▶ _YOUR GOAL_
From the material below, list every line containing "principali".
--- START ---
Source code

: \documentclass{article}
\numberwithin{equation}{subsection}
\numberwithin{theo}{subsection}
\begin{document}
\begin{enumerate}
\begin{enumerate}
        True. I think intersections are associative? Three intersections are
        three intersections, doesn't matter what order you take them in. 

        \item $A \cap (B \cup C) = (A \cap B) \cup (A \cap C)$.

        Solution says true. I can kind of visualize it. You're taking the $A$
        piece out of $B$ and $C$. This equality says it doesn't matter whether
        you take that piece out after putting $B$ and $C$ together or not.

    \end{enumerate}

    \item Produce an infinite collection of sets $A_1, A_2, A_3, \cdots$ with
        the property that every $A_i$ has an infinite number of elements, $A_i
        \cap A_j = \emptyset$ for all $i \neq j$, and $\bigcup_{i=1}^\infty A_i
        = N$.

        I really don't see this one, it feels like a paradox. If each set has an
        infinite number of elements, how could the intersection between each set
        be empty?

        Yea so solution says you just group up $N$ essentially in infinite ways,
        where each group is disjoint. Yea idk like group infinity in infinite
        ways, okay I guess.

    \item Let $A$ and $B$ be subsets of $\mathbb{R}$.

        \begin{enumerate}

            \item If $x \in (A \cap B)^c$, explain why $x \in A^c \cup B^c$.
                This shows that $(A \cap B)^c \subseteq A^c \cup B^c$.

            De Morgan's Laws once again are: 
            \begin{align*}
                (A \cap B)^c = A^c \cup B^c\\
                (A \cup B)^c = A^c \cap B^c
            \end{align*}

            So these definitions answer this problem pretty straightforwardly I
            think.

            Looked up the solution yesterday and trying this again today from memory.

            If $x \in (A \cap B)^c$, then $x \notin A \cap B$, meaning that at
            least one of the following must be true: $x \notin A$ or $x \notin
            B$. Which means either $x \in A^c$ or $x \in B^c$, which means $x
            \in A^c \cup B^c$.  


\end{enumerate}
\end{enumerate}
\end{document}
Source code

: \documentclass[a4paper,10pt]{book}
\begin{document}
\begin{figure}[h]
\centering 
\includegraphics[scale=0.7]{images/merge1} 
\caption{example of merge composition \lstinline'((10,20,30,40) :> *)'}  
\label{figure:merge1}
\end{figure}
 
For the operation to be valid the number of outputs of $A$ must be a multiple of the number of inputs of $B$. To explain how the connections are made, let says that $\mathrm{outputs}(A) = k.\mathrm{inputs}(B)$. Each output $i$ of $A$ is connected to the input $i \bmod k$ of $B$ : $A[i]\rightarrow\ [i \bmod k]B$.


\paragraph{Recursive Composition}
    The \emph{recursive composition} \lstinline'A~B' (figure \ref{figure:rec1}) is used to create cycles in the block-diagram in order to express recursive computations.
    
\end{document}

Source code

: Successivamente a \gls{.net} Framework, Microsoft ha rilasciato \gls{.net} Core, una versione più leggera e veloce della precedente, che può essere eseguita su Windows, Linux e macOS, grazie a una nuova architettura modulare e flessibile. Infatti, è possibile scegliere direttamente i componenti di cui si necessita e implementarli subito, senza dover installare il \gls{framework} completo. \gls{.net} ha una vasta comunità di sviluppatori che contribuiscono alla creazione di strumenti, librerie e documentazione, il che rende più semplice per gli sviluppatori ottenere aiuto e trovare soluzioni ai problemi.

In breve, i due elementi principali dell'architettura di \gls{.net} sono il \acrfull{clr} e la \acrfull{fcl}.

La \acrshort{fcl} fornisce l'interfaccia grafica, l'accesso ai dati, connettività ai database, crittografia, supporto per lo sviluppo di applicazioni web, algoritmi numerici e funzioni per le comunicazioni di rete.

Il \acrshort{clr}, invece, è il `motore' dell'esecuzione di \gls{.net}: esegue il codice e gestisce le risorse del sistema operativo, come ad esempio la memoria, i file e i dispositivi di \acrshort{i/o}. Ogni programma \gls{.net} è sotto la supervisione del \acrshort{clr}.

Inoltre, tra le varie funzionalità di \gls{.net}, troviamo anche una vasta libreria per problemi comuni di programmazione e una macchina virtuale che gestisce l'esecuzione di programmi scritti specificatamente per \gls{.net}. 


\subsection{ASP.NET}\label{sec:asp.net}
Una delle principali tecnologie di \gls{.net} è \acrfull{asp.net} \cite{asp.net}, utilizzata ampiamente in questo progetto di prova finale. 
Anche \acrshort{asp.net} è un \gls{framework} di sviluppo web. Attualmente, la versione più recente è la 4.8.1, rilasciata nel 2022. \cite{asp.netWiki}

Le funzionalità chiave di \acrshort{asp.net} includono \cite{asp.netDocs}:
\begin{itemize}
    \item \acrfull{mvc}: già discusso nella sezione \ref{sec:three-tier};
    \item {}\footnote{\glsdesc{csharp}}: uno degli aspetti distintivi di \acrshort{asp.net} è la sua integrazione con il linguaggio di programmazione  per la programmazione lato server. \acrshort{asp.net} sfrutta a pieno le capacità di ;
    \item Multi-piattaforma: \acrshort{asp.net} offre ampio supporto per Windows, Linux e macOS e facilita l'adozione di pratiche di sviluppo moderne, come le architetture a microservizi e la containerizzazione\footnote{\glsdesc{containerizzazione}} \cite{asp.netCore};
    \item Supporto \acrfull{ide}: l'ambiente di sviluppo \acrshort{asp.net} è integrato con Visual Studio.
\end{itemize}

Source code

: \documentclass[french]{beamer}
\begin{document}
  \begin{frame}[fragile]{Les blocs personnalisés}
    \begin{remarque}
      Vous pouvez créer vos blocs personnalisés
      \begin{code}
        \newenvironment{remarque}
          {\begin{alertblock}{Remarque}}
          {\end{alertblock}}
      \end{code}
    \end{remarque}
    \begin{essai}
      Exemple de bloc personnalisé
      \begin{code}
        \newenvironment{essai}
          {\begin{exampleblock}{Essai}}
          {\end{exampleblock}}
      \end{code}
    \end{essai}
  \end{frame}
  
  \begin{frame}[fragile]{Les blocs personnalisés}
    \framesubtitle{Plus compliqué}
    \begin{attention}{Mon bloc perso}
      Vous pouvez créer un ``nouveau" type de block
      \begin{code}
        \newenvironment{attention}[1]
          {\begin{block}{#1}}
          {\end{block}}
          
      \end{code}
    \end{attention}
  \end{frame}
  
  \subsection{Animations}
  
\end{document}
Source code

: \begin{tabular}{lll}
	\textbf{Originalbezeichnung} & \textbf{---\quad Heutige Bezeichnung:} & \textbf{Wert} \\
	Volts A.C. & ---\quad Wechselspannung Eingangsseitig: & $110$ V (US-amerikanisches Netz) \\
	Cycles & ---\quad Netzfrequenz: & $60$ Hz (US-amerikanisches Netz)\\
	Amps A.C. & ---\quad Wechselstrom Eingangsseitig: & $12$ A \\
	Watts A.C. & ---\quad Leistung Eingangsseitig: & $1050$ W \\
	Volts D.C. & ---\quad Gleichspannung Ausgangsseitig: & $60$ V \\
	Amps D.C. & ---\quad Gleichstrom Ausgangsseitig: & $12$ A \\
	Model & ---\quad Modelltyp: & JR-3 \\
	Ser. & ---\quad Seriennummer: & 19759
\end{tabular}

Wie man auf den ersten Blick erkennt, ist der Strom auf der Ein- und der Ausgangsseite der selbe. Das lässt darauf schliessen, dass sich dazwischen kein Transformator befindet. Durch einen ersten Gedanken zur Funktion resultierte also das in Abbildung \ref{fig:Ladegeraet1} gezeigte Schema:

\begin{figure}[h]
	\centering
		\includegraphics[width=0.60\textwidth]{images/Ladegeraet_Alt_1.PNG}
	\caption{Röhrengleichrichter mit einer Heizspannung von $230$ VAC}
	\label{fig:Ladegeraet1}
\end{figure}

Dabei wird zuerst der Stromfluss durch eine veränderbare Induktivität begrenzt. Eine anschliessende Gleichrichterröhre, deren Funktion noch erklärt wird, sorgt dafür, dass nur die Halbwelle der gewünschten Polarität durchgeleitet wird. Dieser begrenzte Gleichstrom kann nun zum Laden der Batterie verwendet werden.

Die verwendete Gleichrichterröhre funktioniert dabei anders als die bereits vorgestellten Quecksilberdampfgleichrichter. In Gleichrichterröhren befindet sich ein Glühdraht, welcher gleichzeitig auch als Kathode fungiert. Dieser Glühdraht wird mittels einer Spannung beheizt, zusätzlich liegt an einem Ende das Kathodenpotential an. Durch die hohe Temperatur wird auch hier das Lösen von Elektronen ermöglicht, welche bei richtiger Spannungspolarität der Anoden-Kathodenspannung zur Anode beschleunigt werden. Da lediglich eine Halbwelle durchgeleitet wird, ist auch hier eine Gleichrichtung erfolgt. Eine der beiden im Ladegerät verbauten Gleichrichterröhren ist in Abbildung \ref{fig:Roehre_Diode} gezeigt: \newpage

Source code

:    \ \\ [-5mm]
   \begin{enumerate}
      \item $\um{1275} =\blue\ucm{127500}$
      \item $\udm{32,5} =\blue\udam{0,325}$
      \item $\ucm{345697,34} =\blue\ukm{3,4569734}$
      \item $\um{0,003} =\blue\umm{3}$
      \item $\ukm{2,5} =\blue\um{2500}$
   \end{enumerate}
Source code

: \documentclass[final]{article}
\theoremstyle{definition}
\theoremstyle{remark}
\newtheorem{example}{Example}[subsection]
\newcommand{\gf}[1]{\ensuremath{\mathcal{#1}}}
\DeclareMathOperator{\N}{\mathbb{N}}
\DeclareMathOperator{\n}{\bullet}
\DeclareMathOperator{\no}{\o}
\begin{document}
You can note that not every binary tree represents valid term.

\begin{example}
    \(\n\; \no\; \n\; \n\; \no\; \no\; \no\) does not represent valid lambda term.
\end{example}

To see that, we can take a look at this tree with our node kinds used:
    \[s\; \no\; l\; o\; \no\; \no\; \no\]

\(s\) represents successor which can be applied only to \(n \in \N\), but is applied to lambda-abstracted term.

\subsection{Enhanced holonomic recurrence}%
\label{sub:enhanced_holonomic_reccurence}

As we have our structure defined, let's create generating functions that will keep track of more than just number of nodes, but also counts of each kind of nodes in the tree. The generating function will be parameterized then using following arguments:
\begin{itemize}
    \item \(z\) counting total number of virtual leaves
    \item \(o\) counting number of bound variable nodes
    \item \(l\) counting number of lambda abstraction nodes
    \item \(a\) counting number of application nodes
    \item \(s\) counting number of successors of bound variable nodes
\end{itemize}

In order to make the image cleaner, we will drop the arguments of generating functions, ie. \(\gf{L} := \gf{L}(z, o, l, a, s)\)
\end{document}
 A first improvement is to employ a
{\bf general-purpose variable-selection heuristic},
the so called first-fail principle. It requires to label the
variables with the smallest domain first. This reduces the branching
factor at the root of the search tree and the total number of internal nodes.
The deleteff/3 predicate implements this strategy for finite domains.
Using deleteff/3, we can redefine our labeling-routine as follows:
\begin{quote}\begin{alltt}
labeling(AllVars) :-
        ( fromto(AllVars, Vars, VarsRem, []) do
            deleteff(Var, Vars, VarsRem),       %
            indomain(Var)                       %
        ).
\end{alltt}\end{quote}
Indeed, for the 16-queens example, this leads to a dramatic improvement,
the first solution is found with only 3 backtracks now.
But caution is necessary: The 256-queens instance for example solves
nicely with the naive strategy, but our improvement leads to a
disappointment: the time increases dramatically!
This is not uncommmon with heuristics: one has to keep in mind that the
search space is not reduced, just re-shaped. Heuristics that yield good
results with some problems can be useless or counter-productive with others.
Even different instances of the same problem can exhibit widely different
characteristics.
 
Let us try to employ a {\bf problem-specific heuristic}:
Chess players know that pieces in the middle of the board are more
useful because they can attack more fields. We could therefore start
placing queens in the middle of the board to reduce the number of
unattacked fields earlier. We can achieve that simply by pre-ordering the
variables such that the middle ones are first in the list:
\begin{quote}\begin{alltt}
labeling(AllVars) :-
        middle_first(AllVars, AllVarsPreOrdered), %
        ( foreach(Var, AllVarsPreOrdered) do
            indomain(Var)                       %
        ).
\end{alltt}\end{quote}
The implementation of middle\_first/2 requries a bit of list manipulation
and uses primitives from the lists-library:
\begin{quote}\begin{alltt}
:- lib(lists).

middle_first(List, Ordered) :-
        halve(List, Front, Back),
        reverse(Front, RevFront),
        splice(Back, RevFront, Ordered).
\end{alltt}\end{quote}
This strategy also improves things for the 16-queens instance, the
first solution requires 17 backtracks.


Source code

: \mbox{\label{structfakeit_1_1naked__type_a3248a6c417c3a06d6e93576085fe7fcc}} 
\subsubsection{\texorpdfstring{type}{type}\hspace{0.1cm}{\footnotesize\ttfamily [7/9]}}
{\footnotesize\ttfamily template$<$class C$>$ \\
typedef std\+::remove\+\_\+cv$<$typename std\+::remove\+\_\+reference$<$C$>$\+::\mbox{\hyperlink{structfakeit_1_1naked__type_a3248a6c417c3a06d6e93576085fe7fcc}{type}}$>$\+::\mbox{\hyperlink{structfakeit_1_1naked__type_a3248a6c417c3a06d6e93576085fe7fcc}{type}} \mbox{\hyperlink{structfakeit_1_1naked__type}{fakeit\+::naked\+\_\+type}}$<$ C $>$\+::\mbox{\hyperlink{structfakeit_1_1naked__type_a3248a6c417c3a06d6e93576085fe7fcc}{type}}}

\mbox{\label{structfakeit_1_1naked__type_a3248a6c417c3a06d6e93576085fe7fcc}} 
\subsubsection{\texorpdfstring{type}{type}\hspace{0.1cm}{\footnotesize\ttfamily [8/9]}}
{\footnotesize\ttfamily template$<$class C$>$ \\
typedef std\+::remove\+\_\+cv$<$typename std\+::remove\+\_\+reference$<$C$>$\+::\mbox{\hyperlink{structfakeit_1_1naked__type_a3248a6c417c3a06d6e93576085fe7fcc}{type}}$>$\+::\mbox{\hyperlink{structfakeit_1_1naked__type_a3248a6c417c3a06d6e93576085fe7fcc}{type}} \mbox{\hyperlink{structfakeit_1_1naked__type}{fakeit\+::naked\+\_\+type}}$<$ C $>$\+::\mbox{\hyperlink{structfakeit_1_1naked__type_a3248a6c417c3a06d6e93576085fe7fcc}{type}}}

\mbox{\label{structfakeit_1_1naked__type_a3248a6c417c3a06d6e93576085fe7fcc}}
--- END ---
▶ _EXERCISE RESULT_
In breve, i due elementi principali dell'architettura di \gls{.net} sono il \acrfull{clr} e la \acrfull{fcl}.
Una delle principali tecnologie di \gls{.net} è \acrfull{asp.net} \cite{asp.net}, utilizzata ampiamente in questo progetto di prova finale. 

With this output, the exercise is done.